Traveling with a trailer need not be a worrisome experience. A little planning and some additional experience behind the wheel, however, are helpful.
First, you should ensure that your trailer and related equipment comply with the laws of your state and all other states through which you intend to travel. These regulations vary widely from each state in the US. Then, if you still have questions, consult your AAA/CAA club.
Make sure your towing vehicle is ready to handle the weight of the trailer. The rear springs should be strong enough to maintain the car at a nearly level position. Check the shock absorbers and wheel alignment. Adding a little air to the rear tires - usually no more than 4 or 5 pounds and never exceeding the manufacturer's specification - can be helpful.
Load your car and trailer for optimum stability on the road. Keep heavy items out of the trunk and rear seat to help the vehicle absorb the weight of the trailer. Load the trailer with about 60% of the weight toward the front and 40% toward the rear. To provide a low center of gravity, place the heaviest items near the floor.
Cabinet doors and drawers are usually made so they will remain closed in transit. Most importantly, pack the cabinets, drawers and storage compartments securely to limit movement of contents. Secure large articles such as bicycles tightly to outside carriers rather than laying them inside where unsecured, they can become dangerous during sudden stops.

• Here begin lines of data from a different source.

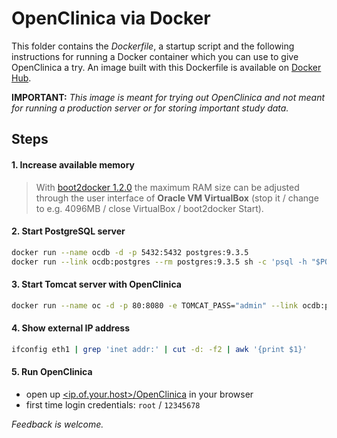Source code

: OpenClinica via Docker
======================

This folder contains the *Dockerfile*, a startup script and the following instructions for running a Docker container  which you can use to give OpenClinica a try. An image built with this Dockerfile is available on [Docker Hub](https://registry.hub.docker.com/u/piegsaj/openclinica/).

**IMPORTANT:** *This image is meant for trying out OpenClinica and not meant for running a production server or for storing important study data.*

Steps
-----

#### 1. Increase available memory

> With [boot2docker 1.2.0](https://github.com/boot2docker/boot2docker) the maximum RAM size can be adjusted through the user interface of **Oracle VM VirtualBox** (stop it / change to e.g. 4096MB / close VirtualBox / boot2docker Start).

#### 2. Start PostgreSQL server

```sh
docker run --name ocdb -d -p 5432:5432 postgres:9.3.5
docker run --link ocdb:postgres --rm postgres:9.3.5 sh -c 'psql -h "$POSTGRES_PORT_5432_TCP_ADDR" -p "$POSTGRES_PORT_5432_TCP_PORT" -U postgres -c  "CREATE ROLE clinica LOGIN ENCRYPTED PASSWORD '\''clinica'\'' SUPERUSER NOINHERIT NOCREATEDB NOCREATEROLE" && exec psql -h "$POSTGRES_PORT_5432_TCP_ADDR" -p "$POSTGRES_PORT_5432_TCP_PORT" -U postgres -c "CREATE DATABASE openclinica WITH ENCODING='\''UTF8'\'' OWNER=clinica"'
```

#### 3. Start Tomcat server with OpenClinica

```sh
docker run --name oc -d -p 80:8080 -e TOMCAT_PASS="admin" --link ocdb:postgres piegsaj/openclinica
```

#### 4. Show external IP address

```sh
ifconfig eth1 | grep 'inet addr:' | cut -d: -f2 | awk '{print $1}'
```

#### 5. Run OpenClinica

* open up [<ip.of.your.host>/OpenClinica](http://<ip.of.your.host>/OpenClinica) in your browser
* first time login credentials: `root` / `12345678`

*Feedback is welcome.*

If your trailer has an independent braking system, check the brakes before starting out. Inspect the car and trailer, paying particular attention to the hitch, the tires on both vehicles, safety chains, the load and how well both vehicles seem to remain level. On trailers so equipped, check the water, electrical and LP gas systems. It is a good practice to repeat the visual inspection at each stop along your route. Unusual noises should be investigated immediately, after pulling well off the highway. Do not drive an unstable car-trailer combination; a swaying trailer is both tiring and hazardous.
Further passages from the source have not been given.